Task statement: Leave the pictures out and write out exactly the lines from the top of the entries through the line containing "Suppose the Adam".

Extracted material:
=== Begin Enclosure ===

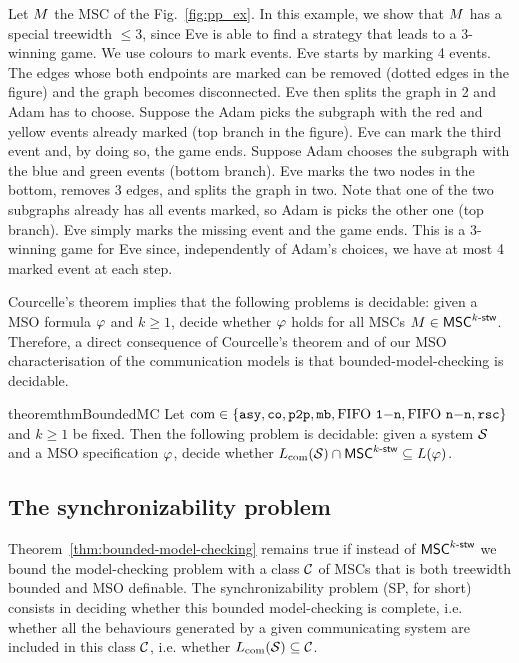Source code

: \begin{example}
	Let $M$ the MSC of the Fig.~\ref{fig:pp_ex}. In this example, we show that $M$ has a special treewidth  $\le 3$, since Eve is able to find a strategy that leads to a 3-winning game.  We use colours to mark events. Eve starts by marking 4 events. The edges whose both endpoints are marked can be removed (dotted edges in the figure) and the graph becomes disconnected. Eve then splits the graph in 2 and Adam has to choose.
	Suppose the Adam picks the subgraph with the red and yellow events already marked (top branch in the figure). Eve can mark the third event and, by doing so, the game ends.
	Suppose Adam chooses the subgraph with the blue and green events (bottom branch). Eve marks the two nodes in the bottom, removes 3 edges, and splits the graph in two. Note that one of the two subgraphs already has all events marked, so Adam is picks the other one (top branch).
	Eve simply marks the missing event and the game ends. This is a 3-winning game for Eve since, independently of Adam's choices, we have at most 4 marked event at each step.
\end{example}


Courcelle's theorem implies that the following problems is
decidable: given a MSO formula $\varphi$ and $k\geq 1$,
decide whether $\varphi$ holds for all MSCs $M\in\mathsf{MSC}^{k\textup{-}\mathsf{stw}}$.
Therefore, a direct consequence of Courcelle's theorem and of our MSO characterisation
of the communication models is that bounded-model-checking is decidable.

\begin{restatable}{theorem}{thmBoundedMC}\label{thm:bounded-model-checking}
Let $\textup{com}\in\{\mathtt{asy}, \mathtt{co}, \mathtt{p2p}, \mathtt{mb}, \text{FIFO } \mathtt{1\mathsf{-}n}, \text{FIFO } \mathtt{n\mathsf{-}n}, \mathtt{rsc}\}$ and $k\geq 1$ be fixed.
Then the following problem is decidable: given a system $\mathcal{S}$ and
a MSO specification $\varphi$, decide whether
$L_{\textup{com}}(\mathcal{S})\cap \mathsf{MSC}^{k\textup{-}\mathsf{stw}}\subseteq L(\varphi)$.
\end{restatable}

\subsection{The synchronizability problem}

Theorem~\ref{thm:bounded-model-checking} remains true if instead of
$\mathsf{MSC}^{k\textup{-}\mathsf{stw}}$ we bound the model-checking problem with
a class $\mathcal{C}$ of MSCs that is both treewidth bounded and MSO definable.
The synchronizability problem (SP, for short) consists in deciding whether this bounded model-checking is complete,
i.e. whether all the behaviours generated by a given communicating system are included in this
class $\mathcal{C}$, i.e. whether
$L_{\textup{com}}(\mathcal{S}) \subseteq \mathcal{C}$.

=== End Enclosure ===

Reply to the task:
Source code

: \begin{example}
	Let $M$ the MSC of the Fig.~\ref{fig:pp_ex}. In this example, we show that $M$ has a special treewidth  $\le 3$, since Eve is able to find a strategy that leads to a 3-winning game.  We use colours to mark events. Eve starts by marking 4 events. The edges whose both endpoints are marked can be removed (dotted edges in the figure) and the graph becomes disconnected. Eve then splits the graph in 2 and Adam has to choose.
	Suppose the Adam picks the subgraph with the red and yellow events already marked (top branch in the figure). Eve can mark the third event and, by doing so, the game ends.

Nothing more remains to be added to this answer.